#### [Instructions for the task]
Look through the records below, and copy out every line that holds the string "href".

#### [Input data]
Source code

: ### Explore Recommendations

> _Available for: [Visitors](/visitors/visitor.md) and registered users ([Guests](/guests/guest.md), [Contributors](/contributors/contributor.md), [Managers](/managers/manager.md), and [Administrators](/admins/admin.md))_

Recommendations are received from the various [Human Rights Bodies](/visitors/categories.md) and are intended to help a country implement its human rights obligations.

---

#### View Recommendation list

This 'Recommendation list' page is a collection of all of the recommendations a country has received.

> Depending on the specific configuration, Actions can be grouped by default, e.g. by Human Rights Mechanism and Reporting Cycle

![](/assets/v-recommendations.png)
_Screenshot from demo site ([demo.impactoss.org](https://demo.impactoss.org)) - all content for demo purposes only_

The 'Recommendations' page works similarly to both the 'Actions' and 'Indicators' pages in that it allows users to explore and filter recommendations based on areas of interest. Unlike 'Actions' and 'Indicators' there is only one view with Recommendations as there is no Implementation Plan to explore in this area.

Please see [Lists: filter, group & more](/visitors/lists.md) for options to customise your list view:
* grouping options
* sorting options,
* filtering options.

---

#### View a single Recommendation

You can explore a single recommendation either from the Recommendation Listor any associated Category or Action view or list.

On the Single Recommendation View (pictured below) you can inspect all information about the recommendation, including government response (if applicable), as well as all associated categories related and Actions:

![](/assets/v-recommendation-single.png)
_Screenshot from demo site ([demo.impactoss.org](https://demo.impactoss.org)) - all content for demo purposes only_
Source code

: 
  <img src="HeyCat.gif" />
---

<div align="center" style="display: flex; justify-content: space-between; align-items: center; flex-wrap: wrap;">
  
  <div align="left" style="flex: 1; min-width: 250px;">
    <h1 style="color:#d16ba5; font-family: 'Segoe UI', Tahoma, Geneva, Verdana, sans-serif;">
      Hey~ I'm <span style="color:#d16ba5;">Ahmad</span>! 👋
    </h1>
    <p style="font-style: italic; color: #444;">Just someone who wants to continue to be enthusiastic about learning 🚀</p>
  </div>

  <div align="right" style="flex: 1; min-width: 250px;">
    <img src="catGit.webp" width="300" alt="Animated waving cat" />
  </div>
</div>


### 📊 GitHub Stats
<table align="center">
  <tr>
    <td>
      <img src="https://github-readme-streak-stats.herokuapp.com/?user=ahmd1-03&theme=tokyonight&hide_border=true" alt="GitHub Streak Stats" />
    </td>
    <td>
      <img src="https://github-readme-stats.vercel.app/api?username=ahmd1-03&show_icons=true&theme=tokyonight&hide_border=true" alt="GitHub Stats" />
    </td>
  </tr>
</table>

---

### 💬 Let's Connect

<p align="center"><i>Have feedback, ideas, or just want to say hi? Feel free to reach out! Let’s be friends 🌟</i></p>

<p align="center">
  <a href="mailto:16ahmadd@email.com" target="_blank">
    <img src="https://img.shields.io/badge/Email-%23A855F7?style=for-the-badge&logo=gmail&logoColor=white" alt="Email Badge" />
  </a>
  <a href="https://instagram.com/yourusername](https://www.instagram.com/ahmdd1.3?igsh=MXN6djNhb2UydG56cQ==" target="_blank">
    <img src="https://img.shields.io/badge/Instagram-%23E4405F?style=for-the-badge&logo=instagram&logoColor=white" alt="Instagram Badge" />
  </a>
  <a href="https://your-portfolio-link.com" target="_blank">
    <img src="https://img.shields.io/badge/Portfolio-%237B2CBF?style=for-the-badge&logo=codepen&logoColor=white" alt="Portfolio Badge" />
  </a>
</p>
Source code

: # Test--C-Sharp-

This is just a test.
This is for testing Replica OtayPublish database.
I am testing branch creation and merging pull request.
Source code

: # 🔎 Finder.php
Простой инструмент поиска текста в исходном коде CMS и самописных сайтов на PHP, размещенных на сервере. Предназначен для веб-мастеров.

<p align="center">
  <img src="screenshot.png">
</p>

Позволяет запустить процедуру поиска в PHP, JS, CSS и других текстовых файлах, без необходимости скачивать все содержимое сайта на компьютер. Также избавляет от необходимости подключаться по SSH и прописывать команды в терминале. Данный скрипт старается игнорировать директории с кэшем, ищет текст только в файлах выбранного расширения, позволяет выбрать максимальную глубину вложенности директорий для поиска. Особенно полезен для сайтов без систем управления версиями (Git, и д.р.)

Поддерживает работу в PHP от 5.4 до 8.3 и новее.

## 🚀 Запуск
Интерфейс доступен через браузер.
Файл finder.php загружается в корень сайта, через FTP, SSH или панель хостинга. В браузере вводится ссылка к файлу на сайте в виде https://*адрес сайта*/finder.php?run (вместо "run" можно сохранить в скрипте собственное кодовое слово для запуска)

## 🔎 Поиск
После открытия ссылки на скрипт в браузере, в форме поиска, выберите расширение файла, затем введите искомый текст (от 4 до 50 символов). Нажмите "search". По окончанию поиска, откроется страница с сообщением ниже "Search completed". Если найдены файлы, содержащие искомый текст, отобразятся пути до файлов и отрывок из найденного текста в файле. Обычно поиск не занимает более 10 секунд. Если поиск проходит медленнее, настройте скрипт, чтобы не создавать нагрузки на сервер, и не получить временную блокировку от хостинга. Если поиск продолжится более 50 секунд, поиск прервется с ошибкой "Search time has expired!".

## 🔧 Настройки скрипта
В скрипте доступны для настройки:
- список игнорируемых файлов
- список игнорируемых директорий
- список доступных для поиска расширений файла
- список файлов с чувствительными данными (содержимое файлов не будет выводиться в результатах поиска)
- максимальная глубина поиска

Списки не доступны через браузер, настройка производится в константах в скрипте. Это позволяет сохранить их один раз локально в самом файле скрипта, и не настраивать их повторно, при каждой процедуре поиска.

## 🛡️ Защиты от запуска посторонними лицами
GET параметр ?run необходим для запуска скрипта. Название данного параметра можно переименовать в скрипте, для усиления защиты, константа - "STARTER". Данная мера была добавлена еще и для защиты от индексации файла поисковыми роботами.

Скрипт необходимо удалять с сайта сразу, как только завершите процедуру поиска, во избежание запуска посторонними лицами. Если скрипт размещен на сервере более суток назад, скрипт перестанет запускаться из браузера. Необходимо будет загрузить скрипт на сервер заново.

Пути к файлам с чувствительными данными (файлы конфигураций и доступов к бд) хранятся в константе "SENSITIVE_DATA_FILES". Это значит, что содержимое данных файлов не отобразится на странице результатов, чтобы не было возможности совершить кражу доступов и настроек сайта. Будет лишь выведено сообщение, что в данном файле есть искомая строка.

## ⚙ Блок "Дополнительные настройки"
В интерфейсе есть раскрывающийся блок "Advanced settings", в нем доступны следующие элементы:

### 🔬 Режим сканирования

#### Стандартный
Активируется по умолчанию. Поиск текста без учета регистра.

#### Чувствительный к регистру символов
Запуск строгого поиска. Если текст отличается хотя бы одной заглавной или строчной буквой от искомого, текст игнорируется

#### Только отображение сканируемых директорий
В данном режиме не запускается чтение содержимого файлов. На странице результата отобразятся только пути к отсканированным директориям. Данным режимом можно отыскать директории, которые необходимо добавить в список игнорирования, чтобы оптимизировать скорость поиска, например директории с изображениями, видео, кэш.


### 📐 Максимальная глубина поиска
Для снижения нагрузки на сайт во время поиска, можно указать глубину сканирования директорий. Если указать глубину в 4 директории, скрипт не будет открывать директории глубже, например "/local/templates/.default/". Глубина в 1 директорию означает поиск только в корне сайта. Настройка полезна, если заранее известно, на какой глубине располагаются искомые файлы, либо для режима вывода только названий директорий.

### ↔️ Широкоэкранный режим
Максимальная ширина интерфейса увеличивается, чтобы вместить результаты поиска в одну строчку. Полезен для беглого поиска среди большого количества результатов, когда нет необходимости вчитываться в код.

#### [Written solution]
  <a href="mailto:16ahmadd@email.com" target="_blank">
  <a href="https://instagram.com/yourusername](https://www.instagram.com/ahmdd1.3?igsh=MXN6djNhb2UydG56cQ==" target="_blank">
  <a href="https://your-portfolio-link.com" target="_blank">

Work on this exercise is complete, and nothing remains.